**Task prompt:** In your answer, set down the records below exactly as they stand, omitting pictures.

(Collected data)
= = = = = = =

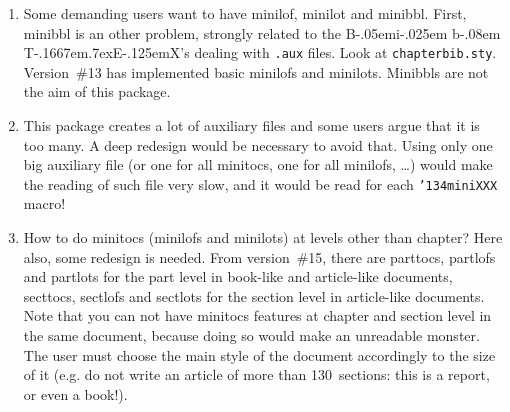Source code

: \documentclass[12pt,a4paper]{book}
\newcommand{\BibTeX}{{\rm B\kern-.05em{\sc i\kern-.025em b}\kern-.08em
    T\kern-.1667em\lower.7ex\hbox{E}\kern-.125emX}}
\def\bs{{\tt\char'134}}
\begin{document}
\begin{enumerate}
would break. It is better to add {\tt\bs chapter} commands,
to create empty (but numbered in a legal way) chapters.
Since version~\#10, {\tt minitoc.sty} works with appendices.
Version \#19 allows to begin with a chapter other that number~1.
\item
Some demanding users want to have minilof, minilot and
minibbl. First, minibbl is an other problem, strongly
related to the \BibTeX's dealing with {\tt.aux} files. Look
at {\tt chapterbib.sty}.  Version~\#13 has implemented basic minilofs
and minilots. Minibbls are not the aim of this package.
\item
This package creates a lot of auxiliary files and some users
argue that it is too many. A deep redesign would be
necessary to avoid that. Using only one big auxiliary file
(or one for all minitocs, one for all minilofs, \ldots)
would make the reading of such file very slow, and it would
be read for each {\tt\bs miniXXX} macro!
\item
How to do minitocs (minilofs and minilots) at levels other
than chapter? Here also, some redesign is needed.
From version~\#15, there are parttocs, partlofs and
partlots for the part level in book-like and article-like documents,
secttocs, sectlofs and sectlots for the section level in article-like
documents. Note that you can not have minitocs features at chapter
and section level in the same document, because doing so would make
an unreadable monster. The user must choose the main style of
the document accordingly to the size of it (e.g. do not write an article
of more than 130~sections: this is a report, or even a book!).


\end{enumerate}
\end{document}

= = = = = = =

**Output:**
Source code

: \documentclass[12pt,a4paper]{book}
\newcommand{\BibTeX}{{\rm B\kern-.05em{\sc i\kern-.025em b}\kern-.08em
    T\kern-.1667em\lower.7ex\hbox{E}\kern-.125emX}}
\def\bs{{\tt\char'134}}
\begin{document}
\begin{enumerate}
would break. It is better to add {\tt\bs chapter} commands,
to create empty (but numbered in a legal way) chapters.
Since version~\#10, {\tt minitoc.sty} works with appendices.
Version \#19 allows to begin with a chapter other that number~1.
\item
Some demanding users want to have minilof, minilot and
minibbl. First, minibbl is an other problem, strongly
related to the \BibTeX's dealing with {\tt.aux} files. Look
at {\tt chapterbib.sty}.  Version~\#13 has implemented basic minilofs
and minilots. Minibbls are not the aim of this package.
\item
This package creates a lot of auxiliary files and some users
argue that it is too many. A deep redesign would be
necessary to avoid that. Using only one big auxiliary file
(or one for all minitocs, one for all minilofs, \ldots)
would make the reading of such file very slow, and it would
be read for each {\tt\bs miniXXX} macro!
\item
How to do minitocs (minilofs and minilots) at levels other
than chapter? Here also, some redesign is needed.
From version~\#15, there are parttocs, partlofs and
partlots for the part level in book-like and article-like documents,
secttocs, sectlofs and sectlots for the section level in article-like
documents. Note that you can not have minitocs features at chapter
and section level in the same document, because doing so would make
an unreadable monster. The user must choose the main style of
the document accordingly to the size of it (e.g. do not write an article
of more than 130~sections: this is a report, or even a book!).


\end{enumerate}
\end{document}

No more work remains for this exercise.